**Exercise brief**. Take from the material every line containing the string "结果截图" and copy it.

**Provided data**.

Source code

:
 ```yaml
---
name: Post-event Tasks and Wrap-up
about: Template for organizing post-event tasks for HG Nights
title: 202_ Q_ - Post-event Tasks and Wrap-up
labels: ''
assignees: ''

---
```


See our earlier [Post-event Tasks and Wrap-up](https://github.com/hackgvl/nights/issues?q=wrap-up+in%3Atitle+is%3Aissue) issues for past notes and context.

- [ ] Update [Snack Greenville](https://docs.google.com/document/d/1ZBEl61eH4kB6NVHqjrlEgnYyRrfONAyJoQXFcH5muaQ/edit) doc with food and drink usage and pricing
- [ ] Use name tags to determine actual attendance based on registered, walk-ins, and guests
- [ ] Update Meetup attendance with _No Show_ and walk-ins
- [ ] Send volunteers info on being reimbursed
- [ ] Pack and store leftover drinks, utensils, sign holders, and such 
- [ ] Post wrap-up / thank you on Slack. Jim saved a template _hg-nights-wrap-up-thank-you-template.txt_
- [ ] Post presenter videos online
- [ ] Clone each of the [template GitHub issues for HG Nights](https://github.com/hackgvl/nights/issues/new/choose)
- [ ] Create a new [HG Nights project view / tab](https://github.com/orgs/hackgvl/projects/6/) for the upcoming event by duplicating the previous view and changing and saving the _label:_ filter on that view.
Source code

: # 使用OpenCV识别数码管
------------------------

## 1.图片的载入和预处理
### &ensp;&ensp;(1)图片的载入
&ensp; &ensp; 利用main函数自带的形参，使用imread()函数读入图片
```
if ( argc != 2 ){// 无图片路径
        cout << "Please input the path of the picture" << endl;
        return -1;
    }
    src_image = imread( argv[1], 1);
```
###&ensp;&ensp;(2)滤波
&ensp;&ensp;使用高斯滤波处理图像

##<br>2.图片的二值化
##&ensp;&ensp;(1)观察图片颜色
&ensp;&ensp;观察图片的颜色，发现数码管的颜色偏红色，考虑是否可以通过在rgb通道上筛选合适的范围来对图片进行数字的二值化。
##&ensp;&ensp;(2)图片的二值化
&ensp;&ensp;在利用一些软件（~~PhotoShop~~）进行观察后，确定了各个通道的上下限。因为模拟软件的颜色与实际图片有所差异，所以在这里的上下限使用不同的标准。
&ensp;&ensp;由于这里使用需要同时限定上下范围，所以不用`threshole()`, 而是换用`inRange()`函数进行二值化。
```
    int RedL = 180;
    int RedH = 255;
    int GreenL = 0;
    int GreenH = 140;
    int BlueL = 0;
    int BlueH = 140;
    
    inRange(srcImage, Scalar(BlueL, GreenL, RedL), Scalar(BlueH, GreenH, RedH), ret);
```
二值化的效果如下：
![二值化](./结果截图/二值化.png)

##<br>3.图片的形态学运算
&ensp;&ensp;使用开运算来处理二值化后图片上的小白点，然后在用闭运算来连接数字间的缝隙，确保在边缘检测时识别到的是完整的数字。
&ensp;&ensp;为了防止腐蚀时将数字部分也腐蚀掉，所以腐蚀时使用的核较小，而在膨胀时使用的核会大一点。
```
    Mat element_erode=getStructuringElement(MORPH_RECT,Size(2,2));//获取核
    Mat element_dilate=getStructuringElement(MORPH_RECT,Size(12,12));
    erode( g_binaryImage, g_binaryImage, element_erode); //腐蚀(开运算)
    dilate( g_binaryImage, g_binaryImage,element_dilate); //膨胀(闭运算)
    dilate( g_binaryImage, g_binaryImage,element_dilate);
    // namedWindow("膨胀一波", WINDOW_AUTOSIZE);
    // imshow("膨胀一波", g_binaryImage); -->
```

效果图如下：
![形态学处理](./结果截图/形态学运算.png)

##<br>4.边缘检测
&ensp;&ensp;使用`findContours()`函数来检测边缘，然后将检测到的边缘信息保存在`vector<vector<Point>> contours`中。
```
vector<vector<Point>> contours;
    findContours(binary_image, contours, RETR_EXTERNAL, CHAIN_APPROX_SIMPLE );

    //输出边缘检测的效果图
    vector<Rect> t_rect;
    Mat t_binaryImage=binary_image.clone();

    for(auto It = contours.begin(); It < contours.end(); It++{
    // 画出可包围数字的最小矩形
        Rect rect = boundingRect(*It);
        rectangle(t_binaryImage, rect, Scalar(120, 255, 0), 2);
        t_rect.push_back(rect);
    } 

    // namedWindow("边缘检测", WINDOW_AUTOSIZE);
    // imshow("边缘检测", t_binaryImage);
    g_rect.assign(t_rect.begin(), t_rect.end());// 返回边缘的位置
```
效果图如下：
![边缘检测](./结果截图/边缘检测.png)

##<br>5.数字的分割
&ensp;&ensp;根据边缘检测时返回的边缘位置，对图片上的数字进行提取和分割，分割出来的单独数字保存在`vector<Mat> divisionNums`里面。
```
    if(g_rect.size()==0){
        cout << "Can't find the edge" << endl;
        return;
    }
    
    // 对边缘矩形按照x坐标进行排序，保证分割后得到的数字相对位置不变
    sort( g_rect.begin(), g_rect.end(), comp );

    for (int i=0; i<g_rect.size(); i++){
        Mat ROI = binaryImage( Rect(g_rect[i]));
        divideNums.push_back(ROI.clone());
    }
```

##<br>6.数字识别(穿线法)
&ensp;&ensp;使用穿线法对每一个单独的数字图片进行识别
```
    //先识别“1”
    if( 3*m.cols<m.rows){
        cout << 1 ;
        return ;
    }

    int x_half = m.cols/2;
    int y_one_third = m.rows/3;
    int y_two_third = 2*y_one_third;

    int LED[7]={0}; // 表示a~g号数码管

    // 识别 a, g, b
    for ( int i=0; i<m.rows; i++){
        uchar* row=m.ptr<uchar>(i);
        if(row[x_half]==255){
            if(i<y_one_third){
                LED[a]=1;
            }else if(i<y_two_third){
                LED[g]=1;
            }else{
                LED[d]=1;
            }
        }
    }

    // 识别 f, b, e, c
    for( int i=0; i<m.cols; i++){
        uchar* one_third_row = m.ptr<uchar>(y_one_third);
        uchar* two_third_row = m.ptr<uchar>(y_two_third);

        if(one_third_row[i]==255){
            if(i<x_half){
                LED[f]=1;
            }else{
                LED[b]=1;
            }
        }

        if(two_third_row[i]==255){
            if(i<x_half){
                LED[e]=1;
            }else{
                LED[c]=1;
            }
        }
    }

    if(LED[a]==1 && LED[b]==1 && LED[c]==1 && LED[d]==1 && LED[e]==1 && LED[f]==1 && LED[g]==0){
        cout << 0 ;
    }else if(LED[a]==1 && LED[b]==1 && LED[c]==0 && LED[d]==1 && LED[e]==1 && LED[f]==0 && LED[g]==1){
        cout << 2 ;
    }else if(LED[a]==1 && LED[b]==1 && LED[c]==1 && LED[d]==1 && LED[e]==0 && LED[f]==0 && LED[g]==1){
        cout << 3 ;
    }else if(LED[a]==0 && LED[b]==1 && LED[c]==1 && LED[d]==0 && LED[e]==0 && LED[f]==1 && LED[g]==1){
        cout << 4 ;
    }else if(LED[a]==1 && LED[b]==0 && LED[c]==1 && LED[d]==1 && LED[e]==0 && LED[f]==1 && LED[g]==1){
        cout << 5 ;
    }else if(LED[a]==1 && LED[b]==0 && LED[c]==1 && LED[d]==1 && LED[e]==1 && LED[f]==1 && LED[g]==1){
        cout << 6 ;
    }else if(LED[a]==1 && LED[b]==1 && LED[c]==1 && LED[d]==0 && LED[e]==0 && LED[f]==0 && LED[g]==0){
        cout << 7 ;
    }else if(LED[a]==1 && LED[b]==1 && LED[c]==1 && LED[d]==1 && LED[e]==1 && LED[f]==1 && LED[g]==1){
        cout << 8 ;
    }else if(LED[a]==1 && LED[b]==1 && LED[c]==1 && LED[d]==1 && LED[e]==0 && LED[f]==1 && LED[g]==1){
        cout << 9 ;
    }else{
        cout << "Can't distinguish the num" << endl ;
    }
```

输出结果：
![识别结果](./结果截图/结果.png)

**Solution to this task**.
![二值化](./结果截图/二值化.png)
![形态学处理](./结果截图/形态学运算.png)
![边缘检测](./结果截图/边缘检测.png)
![识别结果](./结果截图/结果.png)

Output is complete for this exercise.